Stored dataset items:
::::::
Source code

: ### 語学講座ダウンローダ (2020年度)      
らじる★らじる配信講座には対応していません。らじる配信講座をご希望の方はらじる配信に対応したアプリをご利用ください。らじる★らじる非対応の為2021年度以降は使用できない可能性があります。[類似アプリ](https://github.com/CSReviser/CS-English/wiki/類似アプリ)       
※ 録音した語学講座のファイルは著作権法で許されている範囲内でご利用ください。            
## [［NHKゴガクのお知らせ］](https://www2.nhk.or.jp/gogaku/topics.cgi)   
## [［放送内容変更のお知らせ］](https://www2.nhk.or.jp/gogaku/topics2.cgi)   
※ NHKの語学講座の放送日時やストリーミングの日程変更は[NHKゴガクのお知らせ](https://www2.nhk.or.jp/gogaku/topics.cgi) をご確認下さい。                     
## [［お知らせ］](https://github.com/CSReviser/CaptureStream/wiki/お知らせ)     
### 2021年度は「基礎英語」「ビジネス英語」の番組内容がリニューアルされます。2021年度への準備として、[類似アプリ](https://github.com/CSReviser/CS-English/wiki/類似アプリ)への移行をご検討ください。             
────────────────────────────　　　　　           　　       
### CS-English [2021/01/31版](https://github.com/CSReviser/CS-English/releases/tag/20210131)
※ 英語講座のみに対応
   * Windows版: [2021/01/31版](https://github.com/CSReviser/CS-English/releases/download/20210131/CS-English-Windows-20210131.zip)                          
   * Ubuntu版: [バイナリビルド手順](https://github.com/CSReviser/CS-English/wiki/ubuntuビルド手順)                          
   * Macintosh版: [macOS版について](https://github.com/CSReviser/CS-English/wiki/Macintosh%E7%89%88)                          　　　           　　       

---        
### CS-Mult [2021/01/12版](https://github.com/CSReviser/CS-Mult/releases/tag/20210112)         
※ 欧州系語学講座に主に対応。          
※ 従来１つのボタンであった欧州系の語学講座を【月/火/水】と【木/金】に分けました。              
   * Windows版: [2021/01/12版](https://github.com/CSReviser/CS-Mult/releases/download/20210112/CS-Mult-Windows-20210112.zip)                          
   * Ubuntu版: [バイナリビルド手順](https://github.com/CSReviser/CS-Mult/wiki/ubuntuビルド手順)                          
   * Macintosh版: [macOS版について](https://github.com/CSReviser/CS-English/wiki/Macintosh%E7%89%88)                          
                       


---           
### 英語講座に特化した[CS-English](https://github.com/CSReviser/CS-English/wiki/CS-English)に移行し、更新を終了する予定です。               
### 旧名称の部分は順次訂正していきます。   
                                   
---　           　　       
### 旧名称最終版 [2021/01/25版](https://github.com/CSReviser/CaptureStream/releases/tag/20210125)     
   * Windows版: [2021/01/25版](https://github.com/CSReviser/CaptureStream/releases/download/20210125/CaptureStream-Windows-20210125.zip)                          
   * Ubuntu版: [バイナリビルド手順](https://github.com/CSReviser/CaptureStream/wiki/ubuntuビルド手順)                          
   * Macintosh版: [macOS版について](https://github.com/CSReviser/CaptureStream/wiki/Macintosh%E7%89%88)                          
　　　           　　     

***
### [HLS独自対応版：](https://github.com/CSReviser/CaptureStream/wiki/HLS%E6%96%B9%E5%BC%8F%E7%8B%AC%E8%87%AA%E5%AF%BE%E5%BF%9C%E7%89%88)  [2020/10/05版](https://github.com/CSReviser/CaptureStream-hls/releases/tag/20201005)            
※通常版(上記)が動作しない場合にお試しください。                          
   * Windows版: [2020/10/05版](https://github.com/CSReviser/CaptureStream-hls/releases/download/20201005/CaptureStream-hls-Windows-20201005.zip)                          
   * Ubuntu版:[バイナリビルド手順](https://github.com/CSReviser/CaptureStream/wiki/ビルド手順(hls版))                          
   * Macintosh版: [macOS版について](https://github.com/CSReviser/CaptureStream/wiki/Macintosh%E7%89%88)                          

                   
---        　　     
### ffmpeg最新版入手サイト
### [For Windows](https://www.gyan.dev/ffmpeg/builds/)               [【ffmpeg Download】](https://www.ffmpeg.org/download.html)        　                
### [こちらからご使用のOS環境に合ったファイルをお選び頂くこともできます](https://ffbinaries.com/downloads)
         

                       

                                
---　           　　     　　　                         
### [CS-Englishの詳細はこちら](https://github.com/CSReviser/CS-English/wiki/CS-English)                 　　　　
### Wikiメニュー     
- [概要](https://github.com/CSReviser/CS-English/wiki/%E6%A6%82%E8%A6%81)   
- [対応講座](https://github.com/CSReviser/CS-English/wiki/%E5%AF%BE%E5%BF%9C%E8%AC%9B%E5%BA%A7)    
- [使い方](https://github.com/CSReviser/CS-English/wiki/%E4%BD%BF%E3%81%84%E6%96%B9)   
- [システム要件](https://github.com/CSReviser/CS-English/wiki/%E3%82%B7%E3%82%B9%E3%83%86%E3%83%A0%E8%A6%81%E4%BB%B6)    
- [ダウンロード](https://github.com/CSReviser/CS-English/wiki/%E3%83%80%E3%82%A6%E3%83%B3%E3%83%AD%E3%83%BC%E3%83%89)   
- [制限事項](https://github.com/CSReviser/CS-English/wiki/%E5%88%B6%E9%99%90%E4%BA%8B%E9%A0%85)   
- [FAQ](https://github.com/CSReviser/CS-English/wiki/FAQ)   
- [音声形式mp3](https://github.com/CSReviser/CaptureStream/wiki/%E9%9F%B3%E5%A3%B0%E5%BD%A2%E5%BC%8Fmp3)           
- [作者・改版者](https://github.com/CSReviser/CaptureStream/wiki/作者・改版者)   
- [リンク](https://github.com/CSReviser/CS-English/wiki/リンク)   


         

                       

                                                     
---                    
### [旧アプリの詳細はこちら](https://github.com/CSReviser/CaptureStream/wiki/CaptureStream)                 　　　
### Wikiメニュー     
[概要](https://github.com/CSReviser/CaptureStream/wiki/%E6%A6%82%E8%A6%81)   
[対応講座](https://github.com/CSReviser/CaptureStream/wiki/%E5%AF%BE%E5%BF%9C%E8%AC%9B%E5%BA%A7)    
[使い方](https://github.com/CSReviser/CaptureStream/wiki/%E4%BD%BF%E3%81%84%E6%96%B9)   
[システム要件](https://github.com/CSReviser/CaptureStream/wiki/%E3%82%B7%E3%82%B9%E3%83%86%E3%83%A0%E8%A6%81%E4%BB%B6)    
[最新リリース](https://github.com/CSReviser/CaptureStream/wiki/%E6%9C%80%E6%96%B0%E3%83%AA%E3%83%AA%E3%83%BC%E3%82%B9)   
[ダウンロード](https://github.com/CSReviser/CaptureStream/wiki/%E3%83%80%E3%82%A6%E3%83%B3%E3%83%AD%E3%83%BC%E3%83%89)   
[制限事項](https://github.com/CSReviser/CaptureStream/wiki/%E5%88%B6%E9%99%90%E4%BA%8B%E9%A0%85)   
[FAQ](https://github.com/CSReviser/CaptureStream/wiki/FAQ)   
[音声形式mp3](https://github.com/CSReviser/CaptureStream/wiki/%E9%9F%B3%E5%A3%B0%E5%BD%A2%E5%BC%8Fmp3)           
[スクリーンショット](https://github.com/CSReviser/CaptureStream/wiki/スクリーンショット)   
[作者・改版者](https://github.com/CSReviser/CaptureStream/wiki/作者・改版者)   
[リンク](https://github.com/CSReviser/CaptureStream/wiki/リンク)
::::::
- WHAT IS NEEDED
Repeat the records above in full, word for word.

- RESPONSE
Source code

: ### 語学講座ダウンローダ (2020年度)      
らじる★らじる配信講座には対応していません。らじる配信講座をご希望の方はらじる配信に対応したアプリをご利用ください。らじる★らじる非対応の為2021年度以降は使用できない可能性があります。[類似アプリ](https://github.com/CSReviser/CS-English/wiki/類似アプリ)       
※ 録音した語学講座のファイルは著作権法で許されている範囲内でご利用ください。            
## [［NHKゴガクのお知らせ］](https://www2.nhk.or.jp/gogaku/topics.cgi)   
## [［放送内容変更のお知らせ］](https://www2.nhk.or.jp/gogaku/topics2.cgi)   
※ NHKの語学講座の放送日時やストリーミングの日程変更は[NHKゴガクのお知らせ](https://www2.nhk.or.jp/gogaku/topics.cgi) をご確認下さい。                     
## [［お知らせ］](https://github.com/CSReviser/CaptureStream/wiki/お知らせ)     
### 2021年度は「基礎英語」「ビジネス英語」の番組内容がリニューアルされます。2021年度への準備として、[類似アプリ](https://github.com/CSReviser/CS-English/wiki/類似アプリ)への移行をご検討ください。             
────────────────────────────　　　　　           　　       
### CS-English [2021/01/31版](https://github.com/CSReviser/CS-English/releases/tag/20210131)
※ 英語講座のみに対応
   * Windows版: [2021/01/31版](https://github.com/CSReviser/CS-English/releases/download/20210131/CS-English-Windows-20210131.zip)                          
   * Ubuntu版: [バイナリビルド手順](https://github.com/CSReviser/CS-English/wiki/ubuntuビルド手順)                          
   * Macintosh版: [macOS版について](https://github.com/CSReviser/CS-English/wiki/Macintosh%E7%89%88)                          　　　           　　       

---        
### CS-Mult [2021/01/12版](https://github.com/CSReviser/CS-Mult/releases/tag/20210112)         
※ 欧州系語学講座に主に対応。          
※ 従来１つのボタンであった欧州系の語学講座を【月/火/水】と【木/金】に分けました。              
   * Windows版: [2021/01/12版](https://github.com/CSReviser/CS-Mult/releases/download/20210112/CS-Mult-Windows-20210112.zip)                          
   * Ubuntu版: [バイナリビルド手順](https://github.com/CSReviser/CS-Mult/wiki/ubuntuビルド手順)                          
   * Macintosh版: [macOS版について](https://github.com/CSReviser/CS-English/wiki/Macintosh%E7%89%88)                          
                       


---           
### 英語講座に特化した[CS-English](https://github.com/CSReviser/CS-English/wiki/CS-English)に移行し、更新を終了する予定です。               
### 旧名称の部分は順次訂正していきます。   
                                   
---　           　　       
### 旧名称最終版 [2021/01/25版](https://github.com/CSReviser/CaptureStream/releases/tag/20210125)     
   * Windows版: [2021/01/25版](https://github.com/CSReviser/CaptureStream/releases/download/20210125/CaptureStream-Windows-20210125.zip)                          
   * Ubuntu版: [バイナリビルド手順](https://github.com/CSReviser/CaptureStream/wiki/ubuntuビルド手順)                          
   * Macintosh版: [macOS版について](https://github.com/CSReviser/CaptureStream/wiki/Macintosh%E7%89%88)                          
　　　           　　     

***
### [HLS独自対応版：](https://github.com/CSReviser/CaptureStream/wiki/HLS%E6%96%B9%E5%BC%8F%E7%8B%AC%E8%87%AA%E5%AF%BE%E5%BF%9C%E7%89%88)  [2020/10/05版](https://github.com/CSReviser/CaptureStream-hls/releases/tag/20201005)            
※通常版(上記)が動作しない場合にお試しください。                          
   * Windows版: [2020/10/05版](https://github.com/CSReviser/CaptureStream-hls/releases/download/20201005/CaptureStream-hls-Windows-20201005.zip)                          
   * Ubuntu版:[バイナリビルド手順](https://github.com/CSReviser/CaptureStream/wiki/ビルド手順(hls版))                          
   * Macintosh版: [macOS版について](https://github.com/CSReviser/CaptureStream/wiki/Macintosh%E7%89%88)                          

                   
---        　　     
### ffmpeg最新版入手サイト
### [For Windows](https://www.gyan.dev/ffmpeg/builds/)               [【ffmpeg Download】](https://www.ffmpeg.org/download.html)        　                
### [こちらからご使用のOS環境に合ったファイルをお選び頂くこともできます](https://ffbinaries.com/downloads)
         

                       

                                
---　           　　     　　　                         
### [CS-Englishの詳細はこちら](https://github.com/CSReviser/CS-English/wiki/CS-English)                 　　　　
### Wikiメニュー     
- [概要](https://github.com/CSReviser/CS-English/wiki/%E6%A6%82%E8%A6%81)   
- [対応講座](https://github.com/CSReviser/CS-English/wiki/%E5%AF%BE%E5%BF%9C%E8%AC%9B%E5%BA%A7)    
- [使い方](https://github.com/CSReviser/CS-English/wiki/%E4%BD%BF%E3%81%84%E6%96%B9)   
- [システム要件](https://github.com/CSReviser/CS-English/wiki/%E3%82%B7%E3%82%B9%E3%83%86%E3%83%A0%E8%A6%81%E4%BB%B6)    
- [ダウンロード](https://github.com/CSReviser/CS-English/wiki/%E3%83%80%E3%82%A6%E3%83%B3%E3%83%AD%E3%83%BC%E3%83%89)   
- [制限事項](https://github.com/CSReviser/CS-English/wiki/%E5%88%B6%E9%99%90%E4%BA%8B%E9%A0%85)   
- [FAQ](https://github.com/CSReviser/CS-English/wiki/FAQ)   
- [音声形式mp3](https://github.com/CSReviser/CaptureStream/wiki/%E9%9F%B3%E5%A3%B0%E5%BD%A2%E5%BC%8Fmp3)           
- [作者・改版者](https://github.com/CSReviser/CaptureStream/wiki/作者・改版者)   
- [リンク](https://github.com/CSReviser/CS-English/wiki/リンク)   


         

                       

                                                     
---                    
### [旧アプリの詳細はこちら](https://github.com/CSReviser/CaptureStream/wiki/CaptureStream)                 　　　
### Wikiメニュー     
[概要](https://github.com/CSReviser/CaptureStream/wiki/%E6%A6%82%E8%A6%81)   
[対応講座](https://github.com/CSReviser/CaptureStream/wiki/%E5%AF%BE%E5%BF%9C%E8%AC%9B%E5%BA%A7)    
[使い方](https://github.com/CSReviser/CaptureStream/wiki/%E4%BD%BF%E3%81%84%E6%96%B9)   
[システム要件](https://github.com/CSReviser/CaptureStream/wiki/%E3%82%B7%E3%82%B9%E3%83%86%E3%83%A0%E8%A6%81%E4%BB%B6)    
[最新リリース](https://github.com/CSReviser/CaptureStream/wiki/%E6%9C%80%E6%96%B0%E3%83%AA%E3%83%AA%E3%83%BC%E3%82%B9)   
[ダウンロード](https://github.com/CSReviser/CaptureStream/wiki/%E3%83%80%E3%82%A6%E3%83%B3%E3%83%AD%E3%83%BC%E3%83%89)   
[制限事項](https://github.com/CSReviser/CaptureStream/wiki/%E5%88%B6%E9%99%90%E4%BA%8B%E9%A0%85)   
[FAQ](https://github.com/CSReviser/CaptureStream/wiki/FAQ)   
[音声形式mp3](https://github.com/CSReviser/CaptureStream/wiki/%E9%9F%B3%E5%A3%B0%E5%BD%A2%E5%BC%8Fmp3)           
[スクリーンショット](https://github.com/CSReviser/CaptureStream/wiki/スクリーンショット)   
[作者・改版者](https://github.com/CSReviser/CaptureStream/wiki/作者・改版者)   
[リンク](https://github.com/CSReviser/CaptureStream/wiki/リンク)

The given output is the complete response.